EXERCISE OBJECTIVE | Reproduce, exactly and in full, only the lines below from the one containing "introduced a Union-Find" through the one containing "explanation by recursively".
** Opening DATASET EXCERPTS block **
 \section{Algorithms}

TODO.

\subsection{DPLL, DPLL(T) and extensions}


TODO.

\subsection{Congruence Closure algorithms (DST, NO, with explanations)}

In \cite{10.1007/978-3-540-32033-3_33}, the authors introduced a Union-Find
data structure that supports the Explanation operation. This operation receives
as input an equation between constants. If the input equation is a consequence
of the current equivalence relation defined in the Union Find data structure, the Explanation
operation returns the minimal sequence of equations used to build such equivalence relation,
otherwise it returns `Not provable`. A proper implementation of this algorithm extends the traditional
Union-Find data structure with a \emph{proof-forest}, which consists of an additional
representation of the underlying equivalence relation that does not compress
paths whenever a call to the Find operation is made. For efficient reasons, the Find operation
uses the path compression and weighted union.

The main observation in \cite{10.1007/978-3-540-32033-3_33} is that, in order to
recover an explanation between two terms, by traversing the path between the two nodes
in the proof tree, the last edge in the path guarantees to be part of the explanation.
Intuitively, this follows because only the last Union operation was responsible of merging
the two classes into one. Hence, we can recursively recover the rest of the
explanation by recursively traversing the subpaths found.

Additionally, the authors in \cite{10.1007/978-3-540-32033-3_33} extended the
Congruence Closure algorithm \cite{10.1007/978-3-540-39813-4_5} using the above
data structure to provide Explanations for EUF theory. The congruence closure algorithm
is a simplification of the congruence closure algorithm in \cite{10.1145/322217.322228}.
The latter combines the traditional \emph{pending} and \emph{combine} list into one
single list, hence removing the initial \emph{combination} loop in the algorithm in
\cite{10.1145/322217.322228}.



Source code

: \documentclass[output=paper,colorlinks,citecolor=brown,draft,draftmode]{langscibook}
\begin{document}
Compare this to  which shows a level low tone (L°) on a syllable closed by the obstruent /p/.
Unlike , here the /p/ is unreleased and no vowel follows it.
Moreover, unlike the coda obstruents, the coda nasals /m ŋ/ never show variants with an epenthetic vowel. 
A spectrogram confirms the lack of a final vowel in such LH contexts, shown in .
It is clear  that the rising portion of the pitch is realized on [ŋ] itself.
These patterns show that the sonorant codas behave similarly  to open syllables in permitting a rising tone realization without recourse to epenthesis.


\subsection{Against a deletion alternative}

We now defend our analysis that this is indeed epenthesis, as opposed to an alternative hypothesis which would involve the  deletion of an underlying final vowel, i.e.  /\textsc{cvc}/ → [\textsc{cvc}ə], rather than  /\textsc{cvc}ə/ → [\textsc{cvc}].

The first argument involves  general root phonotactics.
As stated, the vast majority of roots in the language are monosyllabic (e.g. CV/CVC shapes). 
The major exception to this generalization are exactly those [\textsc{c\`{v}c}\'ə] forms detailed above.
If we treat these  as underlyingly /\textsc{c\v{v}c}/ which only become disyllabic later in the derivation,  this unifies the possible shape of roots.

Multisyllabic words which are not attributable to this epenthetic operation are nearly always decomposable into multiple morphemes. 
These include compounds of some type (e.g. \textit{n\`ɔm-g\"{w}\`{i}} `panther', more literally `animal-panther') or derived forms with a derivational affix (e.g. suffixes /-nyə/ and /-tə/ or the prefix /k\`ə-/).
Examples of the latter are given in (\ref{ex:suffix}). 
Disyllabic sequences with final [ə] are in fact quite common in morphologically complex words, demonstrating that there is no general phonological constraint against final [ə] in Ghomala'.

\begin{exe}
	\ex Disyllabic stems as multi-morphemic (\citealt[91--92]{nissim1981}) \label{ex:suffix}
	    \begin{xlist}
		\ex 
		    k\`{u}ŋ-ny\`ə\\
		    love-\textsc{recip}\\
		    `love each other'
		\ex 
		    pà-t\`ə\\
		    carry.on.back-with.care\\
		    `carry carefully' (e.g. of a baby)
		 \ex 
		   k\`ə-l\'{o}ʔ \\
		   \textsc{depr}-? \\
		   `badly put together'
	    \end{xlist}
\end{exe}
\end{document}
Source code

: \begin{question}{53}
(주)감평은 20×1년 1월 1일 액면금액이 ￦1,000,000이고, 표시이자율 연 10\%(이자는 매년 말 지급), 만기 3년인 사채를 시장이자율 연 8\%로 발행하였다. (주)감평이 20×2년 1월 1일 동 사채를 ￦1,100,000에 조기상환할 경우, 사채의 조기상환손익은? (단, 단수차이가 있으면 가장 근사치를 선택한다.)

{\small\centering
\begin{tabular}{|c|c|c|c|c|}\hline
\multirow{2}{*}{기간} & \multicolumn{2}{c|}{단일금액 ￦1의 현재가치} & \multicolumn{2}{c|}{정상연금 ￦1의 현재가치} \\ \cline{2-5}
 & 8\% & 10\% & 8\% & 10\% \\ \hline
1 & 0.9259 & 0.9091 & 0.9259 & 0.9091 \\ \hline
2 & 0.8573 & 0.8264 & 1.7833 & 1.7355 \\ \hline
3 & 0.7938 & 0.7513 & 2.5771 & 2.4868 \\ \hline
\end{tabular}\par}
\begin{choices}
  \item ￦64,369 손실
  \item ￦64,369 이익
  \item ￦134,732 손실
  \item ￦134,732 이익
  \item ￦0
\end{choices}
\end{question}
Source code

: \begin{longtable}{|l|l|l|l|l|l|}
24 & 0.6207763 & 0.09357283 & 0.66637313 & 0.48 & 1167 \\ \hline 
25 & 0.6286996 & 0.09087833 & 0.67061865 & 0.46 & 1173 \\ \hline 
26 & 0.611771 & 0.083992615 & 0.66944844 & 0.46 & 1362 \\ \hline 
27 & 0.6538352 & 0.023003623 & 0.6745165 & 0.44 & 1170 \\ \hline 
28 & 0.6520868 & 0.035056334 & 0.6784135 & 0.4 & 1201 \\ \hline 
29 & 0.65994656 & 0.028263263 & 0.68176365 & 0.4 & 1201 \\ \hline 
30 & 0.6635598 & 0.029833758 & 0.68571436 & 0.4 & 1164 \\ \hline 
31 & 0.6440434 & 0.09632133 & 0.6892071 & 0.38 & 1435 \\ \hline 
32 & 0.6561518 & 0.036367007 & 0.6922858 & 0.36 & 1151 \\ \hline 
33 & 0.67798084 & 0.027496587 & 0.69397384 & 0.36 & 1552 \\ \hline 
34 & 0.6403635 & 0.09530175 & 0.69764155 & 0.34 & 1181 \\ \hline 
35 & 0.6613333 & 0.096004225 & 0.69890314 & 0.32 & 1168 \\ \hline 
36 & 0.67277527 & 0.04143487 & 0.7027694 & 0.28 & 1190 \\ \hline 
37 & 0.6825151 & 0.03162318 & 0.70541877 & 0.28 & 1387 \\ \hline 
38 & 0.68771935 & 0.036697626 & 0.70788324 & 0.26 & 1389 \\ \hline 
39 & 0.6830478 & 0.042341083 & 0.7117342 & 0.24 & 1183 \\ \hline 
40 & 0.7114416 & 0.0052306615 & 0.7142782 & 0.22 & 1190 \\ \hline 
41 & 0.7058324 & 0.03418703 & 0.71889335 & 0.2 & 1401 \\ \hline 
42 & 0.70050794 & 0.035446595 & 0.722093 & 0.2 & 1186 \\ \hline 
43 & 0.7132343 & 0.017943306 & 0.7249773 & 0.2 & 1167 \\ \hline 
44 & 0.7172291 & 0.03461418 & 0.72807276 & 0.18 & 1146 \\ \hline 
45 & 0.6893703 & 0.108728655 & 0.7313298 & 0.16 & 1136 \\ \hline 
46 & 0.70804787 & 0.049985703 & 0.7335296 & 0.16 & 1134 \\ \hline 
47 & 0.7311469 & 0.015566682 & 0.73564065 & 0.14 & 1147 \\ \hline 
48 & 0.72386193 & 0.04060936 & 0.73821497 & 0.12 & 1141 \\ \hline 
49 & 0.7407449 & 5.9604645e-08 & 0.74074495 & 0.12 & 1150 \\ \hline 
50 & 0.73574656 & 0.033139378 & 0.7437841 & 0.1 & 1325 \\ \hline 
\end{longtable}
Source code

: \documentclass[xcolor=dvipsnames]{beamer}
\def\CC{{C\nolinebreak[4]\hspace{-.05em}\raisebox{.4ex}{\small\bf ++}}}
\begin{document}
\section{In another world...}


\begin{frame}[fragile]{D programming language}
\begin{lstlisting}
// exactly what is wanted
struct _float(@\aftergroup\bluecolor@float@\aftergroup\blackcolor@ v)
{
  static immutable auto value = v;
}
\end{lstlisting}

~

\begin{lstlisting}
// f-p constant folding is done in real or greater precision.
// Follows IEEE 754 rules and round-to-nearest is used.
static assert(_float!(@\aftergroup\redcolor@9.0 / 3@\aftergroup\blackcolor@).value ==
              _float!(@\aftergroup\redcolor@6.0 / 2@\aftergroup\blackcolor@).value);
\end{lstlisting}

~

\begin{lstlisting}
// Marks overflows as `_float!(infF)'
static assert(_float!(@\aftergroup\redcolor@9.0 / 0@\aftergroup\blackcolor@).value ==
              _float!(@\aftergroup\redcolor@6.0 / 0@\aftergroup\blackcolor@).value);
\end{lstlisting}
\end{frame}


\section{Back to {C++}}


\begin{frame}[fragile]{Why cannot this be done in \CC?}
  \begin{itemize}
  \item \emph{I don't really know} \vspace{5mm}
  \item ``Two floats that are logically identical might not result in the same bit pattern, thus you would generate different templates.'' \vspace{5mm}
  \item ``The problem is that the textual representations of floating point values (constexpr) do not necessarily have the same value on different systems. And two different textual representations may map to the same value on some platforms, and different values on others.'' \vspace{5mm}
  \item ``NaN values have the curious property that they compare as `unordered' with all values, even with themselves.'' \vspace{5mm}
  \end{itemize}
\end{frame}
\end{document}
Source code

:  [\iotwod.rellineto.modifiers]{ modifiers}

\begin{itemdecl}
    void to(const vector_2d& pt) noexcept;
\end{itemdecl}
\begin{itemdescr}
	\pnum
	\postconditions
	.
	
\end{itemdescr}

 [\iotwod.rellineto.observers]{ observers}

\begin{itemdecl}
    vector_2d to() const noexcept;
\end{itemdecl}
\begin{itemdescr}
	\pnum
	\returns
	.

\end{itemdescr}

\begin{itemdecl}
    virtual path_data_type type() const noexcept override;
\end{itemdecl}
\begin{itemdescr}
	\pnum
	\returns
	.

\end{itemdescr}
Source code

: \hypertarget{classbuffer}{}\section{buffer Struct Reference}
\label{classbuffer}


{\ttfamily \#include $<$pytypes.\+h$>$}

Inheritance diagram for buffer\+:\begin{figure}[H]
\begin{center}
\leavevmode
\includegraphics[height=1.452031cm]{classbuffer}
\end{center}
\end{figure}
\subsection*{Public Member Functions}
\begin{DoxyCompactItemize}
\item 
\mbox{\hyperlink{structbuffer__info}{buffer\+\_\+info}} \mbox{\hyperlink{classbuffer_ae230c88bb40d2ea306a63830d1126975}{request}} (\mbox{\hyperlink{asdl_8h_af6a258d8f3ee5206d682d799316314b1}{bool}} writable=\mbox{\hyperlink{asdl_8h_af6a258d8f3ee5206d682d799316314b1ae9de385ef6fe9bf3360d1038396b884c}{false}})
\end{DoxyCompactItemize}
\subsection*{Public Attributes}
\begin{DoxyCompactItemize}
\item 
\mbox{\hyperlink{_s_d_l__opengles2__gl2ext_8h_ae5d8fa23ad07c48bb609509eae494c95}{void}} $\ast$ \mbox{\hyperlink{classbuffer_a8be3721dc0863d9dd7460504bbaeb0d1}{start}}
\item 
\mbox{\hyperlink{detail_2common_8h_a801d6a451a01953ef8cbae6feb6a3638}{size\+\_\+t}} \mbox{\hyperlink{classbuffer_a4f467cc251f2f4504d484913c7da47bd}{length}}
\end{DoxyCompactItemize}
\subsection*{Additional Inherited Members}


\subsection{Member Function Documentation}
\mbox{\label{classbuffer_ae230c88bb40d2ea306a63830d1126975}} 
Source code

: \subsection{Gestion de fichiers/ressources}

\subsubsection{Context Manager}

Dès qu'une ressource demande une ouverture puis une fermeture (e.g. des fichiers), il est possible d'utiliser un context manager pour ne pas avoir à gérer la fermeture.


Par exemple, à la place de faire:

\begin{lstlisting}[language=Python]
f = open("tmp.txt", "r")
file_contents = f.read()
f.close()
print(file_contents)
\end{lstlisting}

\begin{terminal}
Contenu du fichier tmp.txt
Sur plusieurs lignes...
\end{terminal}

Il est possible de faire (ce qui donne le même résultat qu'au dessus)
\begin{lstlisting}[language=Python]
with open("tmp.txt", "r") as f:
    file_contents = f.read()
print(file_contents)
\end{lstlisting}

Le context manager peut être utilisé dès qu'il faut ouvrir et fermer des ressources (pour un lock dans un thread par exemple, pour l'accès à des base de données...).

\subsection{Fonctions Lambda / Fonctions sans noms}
** Closing DATASET EXCERPTS block **
RESPONSE AREA |
In \cite{10.1007/978-3-540-32033-3_33}, the authors introduced a Union-Find
data structure that supports the Explanation operation. This operation receives
as input an equation between constants. If the input equation is a consequence
of the current equivalence relation defined in the Union Find data structure, the Explanation
operation returns the minimal sequence of equations used to build such equivalence relation,
otherwise it returns `Not provable`. A proper implementation of this algorithm extends the traditional
Union-Find data structure with a \emph{proof-forest}, which consists of an additional
representation of the underlying equivalence relation that does not compress
paths whenever a call to the Find operation is made. For efficient reasons, the Find operation
uses the path compression and weighted union.

The main observation in \cite{10.1007/978-3-540-32033-3_33} is that, in order to
recover an explanation between two terms, by traversing the path between the two nodes
in the proof tree, the last edge in the path guarantees to be part of the explanation.
Intuitively, this follows because only the last Union operation was responsible of merging
the two classes into one. Hence, we can recursively recover the rest of the
explanation by recursively traversing the subpaths found.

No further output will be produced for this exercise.